_Exercise description_: Retype the records below exactly as they stand, but with no images.

(Data entries)
......

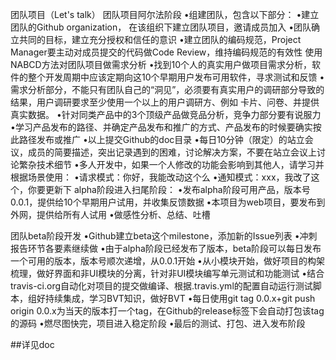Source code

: 团队项目（Let's talk） 团队项目阿尔法阶段 •组建团队，包含以下部分： •建立团队的Github organization， 在该组织下建立团队项目，邀请成员加入 •团队确立共同的目标，建立充分授权和信任的意识 •建立团队的编码规范，Project Manager要主动对成员提交的代码做Code Review，维持编码规范的有效性 使用NABCD方法对团队项目做需求分析 •找到10个人的真实用户做项目需求分析，软件的整个开发周期中应该定期向这10个早期用户发布可用软件，寻求测试和反馈 •需求分析部分，不能只有团队自己的“洞见”，必须要有真实用户的调研部分导致的结果，用户调研要求至少使用一个以上的用户调研方、例如 卡片、问卷、并提供真实数据。 •针对同类产品中的3个顶级产品做竞品分析，竞争力部分要有说服力 •学习产品发布的路径、并确定产品发布和推广的方式、产品发布的时候要确实按此路径发布或推广 
•以上提交Github的doc目录 •每日10分钟（限定）的站立会议，成员的简要描述，突出记录遇到的困难，讨论解决方案，不要在站立会议上讨论繁杂技术细节 •多人开发中，如果一个人修改的功能会影响到其他人，请学习并根据场景使用： 
•请求模式：你好，我能改动这个么 
•通知模式：xxx，我改了这个，你要更新下 alpha阶段进入扫尾阶段： •发布alpha阶段可用产品，版本号0.0.1，提供给10个早期用户试用，并收集反馈数据 
•本项目为web项目，要发布到外网，提供给所有人试用 
•做感性分析、总结、吐槽

团队beta阶段开发 •Github建立beta这个milestone，添加新的Issue列表 •冲刺报告环节各要素继续做 •由于alpha阶段已经发布了版本，beta阶段可以每日发布一个可用的版本，版本号顺次递增，从0.0.1开始 •从小模块开始，做好项目的构架梳理，做好界面和非UI模块的分离，针对非UI模块编写单元测试和功能测试 •结合travis-ci.org自动化对项目的提交做编译、根据.travis.yml的配置自动运行测试脚本，组好持续集成，学习BVT知识，做好BVT •每日使用git tag 0.0.x+git push origin 0.0.x为当天的版本打一个tag，在Github的release标签下会自动打包该tag的源码 •燃尽图快完，项目进入稳定阶段 •最后的测试、打包、进入发布阶段

##详见doc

......

_Response_:
Source code

: 团队项目（Let's talk） 团队项目阿尔法阶段 •组建团队，包含以下部分： •建立团队的Github organization， 在该组织下建立团队项目，邀请成员加入 •团队确立共同的目标，建立充分授权和信任的意识 •建立团队的编码规范，Project Manager要主动对成员提交的代码做Code Review，维持编码规范的有效性 使用NABCD方法对团队项目做需求分析 •找到10个人的真实用户做项目需求分析，软件的整个开发周期中应该定期向这10个早期用户发布可用软件，寻求测试和反馈 •需求分析部分，不能只有团队自己的“洞见”，必须要有真实用户的调研部分导致的结果，用户调研要求至少使用一个以上的用户调研方、例如 卡片、问卷、并提供真实数据。 •针对同类产品中的3个顶级产品做竞品分析，竞争力部分要有说服力 •学习产品发布的路径、并确定产品发布和推广的方式、产品发布的时候要确实按此路径发布或推广 
•以上提交Github的doc目录 •每日10分钟（限定）的站立会议，成员的简要描述，突出记录遇到的困难，讨论解决方案，不要在站立会议上讨论繁杂技术细节 •多人开发中，如果一个人修改的功能会影响到其他人，请学习并根据场景使用： 
•请求模式：你好，我能改动这个么 
•通知模式：xxx，我改了这个，你要更新下 alpha阶段进入扫尾阶段： •发布alpha阶段可用产品，版本号0.0.1，提供给10个早期用户试用，并收集反馈数据 
•本项目为web项目，要发布到外网，提供给所有人试用 
•做感性分析、总结、吐槽

团队beta阶段开发 •Github建立beta这个milestone，添加新的Issue列表 •冲刺报告环节各要素继续做 •由于alpha阶段已经发布了版本，beta阶段可以每日发布一个可用的版本，版本号顺次递增，从0.0.1开始 •从小模块开始，做好项目的构架梳理，做好界面和非UI模块的分离，针对非UI模块编写单元测试和功能测试 •结合travis-ci.org自动化对项目的提交做编译、根据.travis.yml的配置自动运行测试脚本，组好持续集成，学习BVT知识，做好BVT •每日使用git tag 0.0.x+git push origin 0.0.x为当天的版本打一个tag，在Github的release标签下会自动打包该tag的源码 •燃尽图快完，项目进入稳定阶段 •最后的测试、打包、进入发布阶段

##详见doc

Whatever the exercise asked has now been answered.